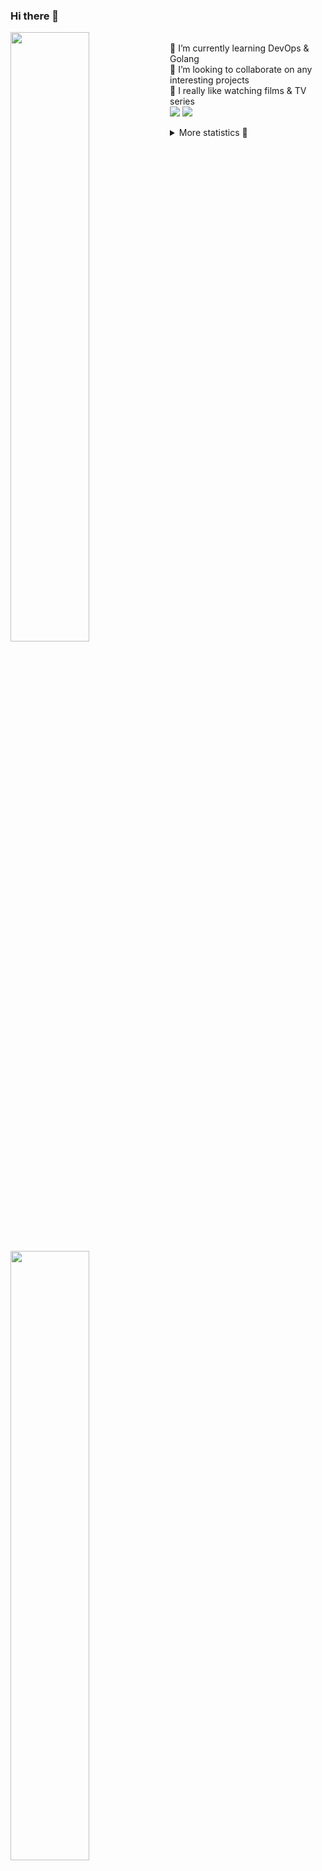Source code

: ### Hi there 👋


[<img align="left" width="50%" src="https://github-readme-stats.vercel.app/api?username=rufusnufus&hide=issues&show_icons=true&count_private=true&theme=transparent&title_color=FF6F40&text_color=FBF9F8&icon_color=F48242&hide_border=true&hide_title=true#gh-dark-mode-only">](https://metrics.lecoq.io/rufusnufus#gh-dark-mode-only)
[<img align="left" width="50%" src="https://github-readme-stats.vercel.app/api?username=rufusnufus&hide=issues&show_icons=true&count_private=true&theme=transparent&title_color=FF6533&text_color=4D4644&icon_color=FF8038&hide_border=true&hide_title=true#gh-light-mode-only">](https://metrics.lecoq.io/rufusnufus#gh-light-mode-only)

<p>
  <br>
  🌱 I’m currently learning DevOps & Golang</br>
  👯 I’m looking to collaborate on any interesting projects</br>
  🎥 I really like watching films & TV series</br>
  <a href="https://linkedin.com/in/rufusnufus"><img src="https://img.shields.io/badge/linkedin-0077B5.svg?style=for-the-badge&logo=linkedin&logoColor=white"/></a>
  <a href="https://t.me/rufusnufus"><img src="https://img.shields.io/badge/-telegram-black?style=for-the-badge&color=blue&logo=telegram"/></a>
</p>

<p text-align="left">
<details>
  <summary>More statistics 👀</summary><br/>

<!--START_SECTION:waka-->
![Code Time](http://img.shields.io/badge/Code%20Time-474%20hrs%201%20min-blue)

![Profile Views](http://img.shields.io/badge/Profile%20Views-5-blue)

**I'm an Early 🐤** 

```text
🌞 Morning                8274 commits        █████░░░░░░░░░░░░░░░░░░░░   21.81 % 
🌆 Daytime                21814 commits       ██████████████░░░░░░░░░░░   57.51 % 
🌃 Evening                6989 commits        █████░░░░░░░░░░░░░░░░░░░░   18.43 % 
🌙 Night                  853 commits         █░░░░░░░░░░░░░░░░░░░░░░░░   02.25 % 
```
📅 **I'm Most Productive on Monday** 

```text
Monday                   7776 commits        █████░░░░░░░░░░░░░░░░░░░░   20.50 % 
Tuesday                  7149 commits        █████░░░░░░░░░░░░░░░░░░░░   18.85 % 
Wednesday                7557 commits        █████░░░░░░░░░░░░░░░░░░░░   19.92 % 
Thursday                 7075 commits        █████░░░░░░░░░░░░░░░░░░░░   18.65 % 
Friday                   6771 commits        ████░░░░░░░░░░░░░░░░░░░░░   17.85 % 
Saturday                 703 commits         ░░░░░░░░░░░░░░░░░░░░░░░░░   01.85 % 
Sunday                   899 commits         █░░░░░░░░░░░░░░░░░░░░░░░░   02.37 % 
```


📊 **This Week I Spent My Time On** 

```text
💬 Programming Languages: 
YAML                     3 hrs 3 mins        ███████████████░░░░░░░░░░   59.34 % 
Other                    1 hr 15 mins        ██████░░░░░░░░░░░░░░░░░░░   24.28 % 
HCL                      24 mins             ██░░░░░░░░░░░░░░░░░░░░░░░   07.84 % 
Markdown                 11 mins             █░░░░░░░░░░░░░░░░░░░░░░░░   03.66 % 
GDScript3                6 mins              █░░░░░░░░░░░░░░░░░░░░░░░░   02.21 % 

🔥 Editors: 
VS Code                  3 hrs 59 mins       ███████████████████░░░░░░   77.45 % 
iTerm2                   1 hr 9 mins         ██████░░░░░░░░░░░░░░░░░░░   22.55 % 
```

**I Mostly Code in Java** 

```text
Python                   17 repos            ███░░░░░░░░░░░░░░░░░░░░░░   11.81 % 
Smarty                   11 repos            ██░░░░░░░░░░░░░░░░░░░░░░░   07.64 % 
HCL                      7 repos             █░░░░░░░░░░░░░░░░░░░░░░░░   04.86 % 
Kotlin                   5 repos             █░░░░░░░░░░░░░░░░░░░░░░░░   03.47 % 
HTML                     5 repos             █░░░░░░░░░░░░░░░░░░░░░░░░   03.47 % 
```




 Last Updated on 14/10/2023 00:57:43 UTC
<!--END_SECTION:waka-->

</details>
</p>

--- What is needed ---
Out of the records above, pull each line containing the word "style".

--- Solution to this problem ---
  <a href="https://linkedin.com/in/rufusnufus"><img src="https://img.shields.io/badge/linkedin-0077B5.svg?style=for-the-badge&logo=linkedin&logoColor=white"/></a>
  <a href="https://t.me/rufusnufus"><img src="https://img.shields.io/badge/-telegram-black?style=for-the-badge&color=blue&logo=telegram"/></a>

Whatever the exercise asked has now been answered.